A Quick History of Silicon Beach

Actually, this is Laguna Beach, but it’s close.

What is Silicon Beach, anyway? Basically it’s a moniker that refers to tech companies, or those entertainment companies that overlap with tech (and I guess they all do, or will), that are located in part of Los Angeles near the Pacific Ocean: Santa Monica to the north, Playa del Rey to the south, and east a couple of miles or so to Culver City.

The role of available real estate and appropriate infrastructure looms large—it certainly helps that Culver City, eastern Santa Monica and the Venice area all had areas ripe for development or repurpose. Add to that the major new areas of Playa del Rey (where it’s as if a brand new city emerged from the wetlands and the sand) and the Metro’s Expo Line light rail from DTLA to Santa Monica and poof!

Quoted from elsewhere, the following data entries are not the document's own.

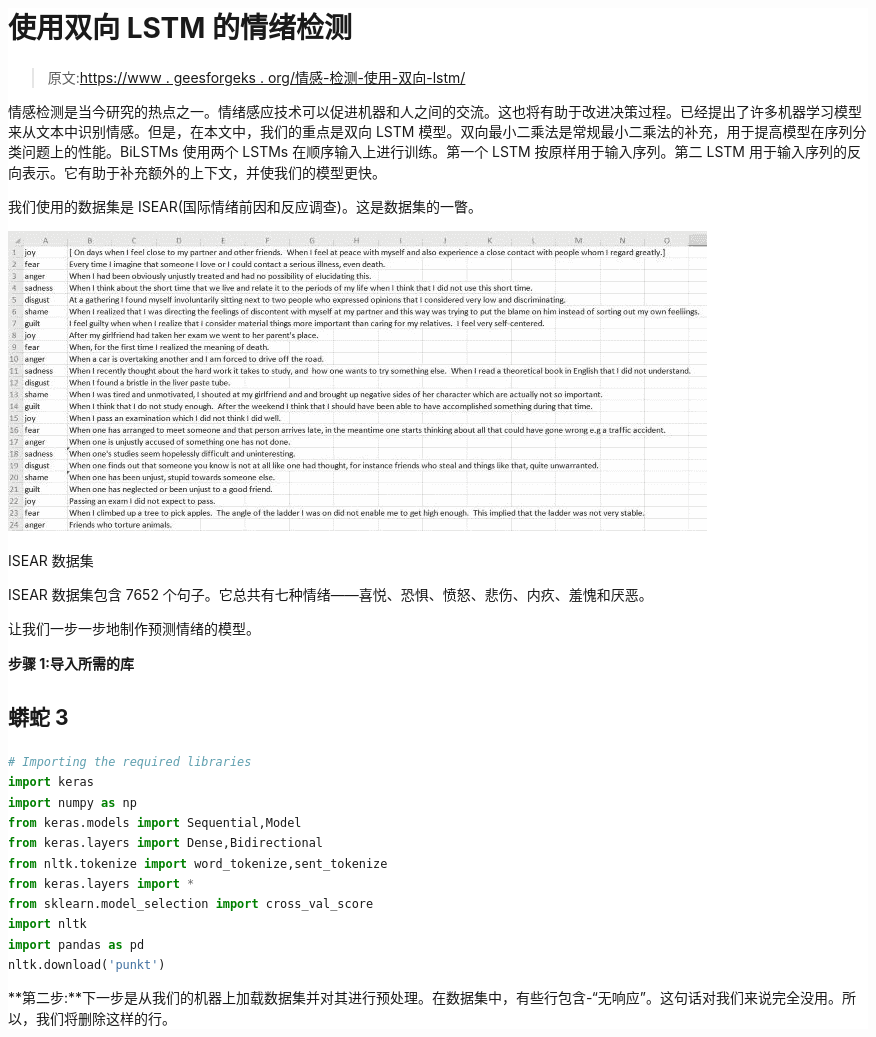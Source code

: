 # 使用双向 LSTM 的情绪检测

> 原文:[https://www . geesforgeks . org/情感-检测-使用-双向-lstm/](https://www.geeksforgeeks.org/emotion-detection-using-bidirectional-lstm/)

情感检测是当今研究的热点之一。情绪感应技术可以促进机器和人之间的交流。这也将有助于改进决策过程。已经提出了许多机器学习模型来从文本中识别情感。但是，在本文中，我们的重点是双向 LSTM 模型。双向最小二乘法是常规最小二乘法的补充，用于提高模型在序列分类问题上的性能。BiLSTMs 使用两个 LSTMs 在顺序输入上进行训练。第一个 LSTM 按原样用于输入序列。第二 LSTM 用于输入序列的反向表示。它有助于补充额外的上下文，并使我们的模型更快。

我们使用的数据集是 ISEAR(国际情绪前因和反应调查)。这是数据集的一瞥。

![](img/c8433429232fa7f657250594788cd4a5.png)

ISEAR 数据集

ISEAR 数据集包含 7652 个句子。它总共有七种情绪——喜悦、恐惧、愤怒、悲伤、内疚、羞愧和厌恶。

让我们一步一步地制作预测情绪的模型。

**步骤 1:导入所需的库**

## 蟒蛇 3

```py
# Importing the required libraries
import keras
import numpy as np
from keras.models import Sequential,Model
from keras.layers import Dense,Bidirectional
from nltk.tokenize import word_tokenize,sent_tokenize
from keras.layers import *
from sklearn.model_selection import cross_val_score
import nltk
import pandas as pd
nltk.download('punkt')
```

**第二步:**下一步是从我们的机器上加载数据集并对其进行预处理。在数据集中，有些行包含-“无响应”。这句话对我们来说完全没用。所以，我们将删除这样的行。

The Water Garden Complex was built in the 1990s, and Universal Music Group moved in. Of course, MGM studio (later Sony) was historically in Culver City. Early companies that embraced the area included Hulu, TrueCar, BeachMint, YouTube (Google) and SnapChat.

The attraction for millennial workers and others: Not only is it just real estate, it’s very attractive for prospective employees—who wouldn’t want to go skating or play volleyball or go for a dip at lunch or after work? Certainly, amenities are an added bonus.

The unique thing that separates Silicon Beach from other high tech corridors is the presence of the entertainment business and the omnipresent Hollywood legacy. At its most basic, Silicon Beach is the latest iteration for the area which has seen numerous boom cycles from the early 20th century, when beachgoers shared the area with oil derricks. I would say it’s a huge improvement!